The Harlandale Care Center sounds like a pretty ordinary name for a school building, but this is actually a place of healing, hope, and recovery beyond the scope of any regular school day. The people who make their offices inside these unassuming walls are actually part of a grand experiment to better serve the students of Harlandale ISD. The San Antonio Mobile Mental Wellness Collaborative was founded in 2019 by a group of nonprofits wanting to provide a holistic approach to mental wellness by breaking barriers and bringing services into the schools.
Jessica Alcala, a Licensed Chemical Dependency Counselor, represents Rise Recovery as a Mobile Mental Wellness Collaborative member. Rather than make her office on the Rise Recovery
Charlie Naylor Campus, Jessica drives to the Harlandale Alternative School every day and drinks her first cup of coffee in her office at the Harlandale Care Center. We caught up with Jessica this week to learn more about her work.
What’s your favorite thing about working with youth?
There are a lot of things: One, they’re fun. I love working with them. They’re honest, they share what they feel. I feel like the big need for a lot of teenagers is that they need someone to talk to. Growing up as a teenager, I didn’t know who to talk to, but because of the community and how Rise is, I think it gets the students to really open up without being judged. They’re so creative too.
What advice would you give a youth member starting their sobriety?

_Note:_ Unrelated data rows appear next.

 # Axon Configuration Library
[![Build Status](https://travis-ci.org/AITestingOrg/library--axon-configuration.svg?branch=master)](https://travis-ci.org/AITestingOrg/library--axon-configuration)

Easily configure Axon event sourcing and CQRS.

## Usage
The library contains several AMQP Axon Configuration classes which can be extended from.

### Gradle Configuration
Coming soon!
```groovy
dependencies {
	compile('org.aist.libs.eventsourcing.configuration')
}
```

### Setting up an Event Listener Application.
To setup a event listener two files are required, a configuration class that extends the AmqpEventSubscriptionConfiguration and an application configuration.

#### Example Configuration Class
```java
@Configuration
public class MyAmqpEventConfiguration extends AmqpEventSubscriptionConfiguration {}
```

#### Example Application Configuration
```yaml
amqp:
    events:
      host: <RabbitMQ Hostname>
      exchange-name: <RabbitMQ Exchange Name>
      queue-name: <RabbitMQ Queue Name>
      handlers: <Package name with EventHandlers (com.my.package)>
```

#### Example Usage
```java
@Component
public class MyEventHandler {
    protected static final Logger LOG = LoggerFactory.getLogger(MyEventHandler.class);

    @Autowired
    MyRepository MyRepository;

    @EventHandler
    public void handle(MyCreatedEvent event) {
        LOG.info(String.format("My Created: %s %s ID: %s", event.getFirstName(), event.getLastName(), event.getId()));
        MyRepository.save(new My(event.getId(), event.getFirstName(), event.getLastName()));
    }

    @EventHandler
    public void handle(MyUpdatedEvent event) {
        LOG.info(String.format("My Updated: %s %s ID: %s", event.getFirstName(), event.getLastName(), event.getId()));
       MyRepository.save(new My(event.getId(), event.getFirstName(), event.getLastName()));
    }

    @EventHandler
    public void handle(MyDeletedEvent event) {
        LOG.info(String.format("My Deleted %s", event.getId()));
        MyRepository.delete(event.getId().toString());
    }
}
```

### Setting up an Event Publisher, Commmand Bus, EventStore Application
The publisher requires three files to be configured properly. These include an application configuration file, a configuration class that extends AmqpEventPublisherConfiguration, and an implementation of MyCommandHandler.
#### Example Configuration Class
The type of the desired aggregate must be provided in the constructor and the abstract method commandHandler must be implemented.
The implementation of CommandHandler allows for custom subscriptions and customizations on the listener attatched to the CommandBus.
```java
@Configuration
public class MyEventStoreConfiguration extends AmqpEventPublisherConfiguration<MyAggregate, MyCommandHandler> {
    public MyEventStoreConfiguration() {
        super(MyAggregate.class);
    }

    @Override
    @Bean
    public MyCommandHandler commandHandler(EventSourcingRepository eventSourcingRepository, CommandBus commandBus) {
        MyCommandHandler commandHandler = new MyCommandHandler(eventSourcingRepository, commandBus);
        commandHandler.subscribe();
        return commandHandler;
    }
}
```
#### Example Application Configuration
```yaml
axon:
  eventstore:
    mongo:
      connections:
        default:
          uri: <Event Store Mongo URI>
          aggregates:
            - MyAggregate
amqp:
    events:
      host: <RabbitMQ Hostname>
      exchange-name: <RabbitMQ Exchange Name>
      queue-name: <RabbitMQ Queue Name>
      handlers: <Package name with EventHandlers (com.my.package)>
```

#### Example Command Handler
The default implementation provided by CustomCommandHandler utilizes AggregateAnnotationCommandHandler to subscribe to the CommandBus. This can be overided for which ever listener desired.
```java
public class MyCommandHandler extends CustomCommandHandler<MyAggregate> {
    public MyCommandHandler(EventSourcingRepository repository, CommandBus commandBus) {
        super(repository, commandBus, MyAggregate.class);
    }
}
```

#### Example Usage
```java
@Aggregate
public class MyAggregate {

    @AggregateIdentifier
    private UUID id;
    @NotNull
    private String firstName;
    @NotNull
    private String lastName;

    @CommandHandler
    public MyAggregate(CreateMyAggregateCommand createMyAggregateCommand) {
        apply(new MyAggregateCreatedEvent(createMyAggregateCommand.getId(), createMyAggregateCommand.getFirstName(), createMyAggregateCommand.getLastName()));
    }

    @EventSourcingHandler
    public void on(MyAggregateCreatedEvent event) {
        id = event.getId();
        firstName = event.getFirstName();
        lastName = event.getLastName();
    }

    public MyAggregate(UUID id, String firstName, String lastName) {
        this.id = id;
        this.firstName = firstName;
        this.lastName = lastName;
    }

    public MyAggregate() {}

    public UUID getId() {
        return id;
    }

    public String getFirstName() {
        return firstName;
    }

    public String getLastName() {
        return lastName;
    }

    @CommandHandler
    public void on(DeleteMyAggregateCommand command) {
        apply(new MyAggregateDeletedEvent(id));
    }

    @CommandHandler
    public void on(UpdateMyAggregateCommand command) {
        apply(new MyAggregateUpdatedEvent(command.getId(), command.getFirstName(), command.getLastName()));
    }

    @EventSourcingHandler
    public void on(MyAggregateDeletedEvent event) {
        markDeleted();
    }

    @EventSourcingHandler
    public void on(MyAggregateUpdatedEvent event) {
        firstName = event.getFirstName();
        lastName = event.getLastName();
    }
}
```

One of the biggest I would suggest is that you know there are going to be challenges throughout your early sobriety and life and general. Don’t quit before a miracle happens. Keep going and ask for help. It’s okay to ask for help. Don’t be afraid to share whatever it is you’re going through. Being vulnerable doesn’t make you weak, it makes you stronger. That’s what I would’ve wanted for someone to tell me.
Can you explain the Youth Leadership Program?
The YLP program is a pilot program that started last year. We started it at the STEM Academy in Harlandale ISD. It’s a leadership program to teach the students to be advocates for mental health and substance abuse. There are two phases: the first phase is them learning about what the program is. Then there’s education on mental health, leadership styles, communication and how they can communicate assertively, and teaching how to inspire others. After they finish that in the very last session before they graduate on their first phase, we ask them: “what is something that you feel passionate about that you would want to present?”
This past year, the students taught the faculty about coping skills, and a lot of the information that was provided to them through one of our partners in the collaborative: the Children’s Bereavement Center. Now our goal for this year is to have our peer leaders from the program last year teach our new recruits this year so that it keeps growing. That is our hope for the program.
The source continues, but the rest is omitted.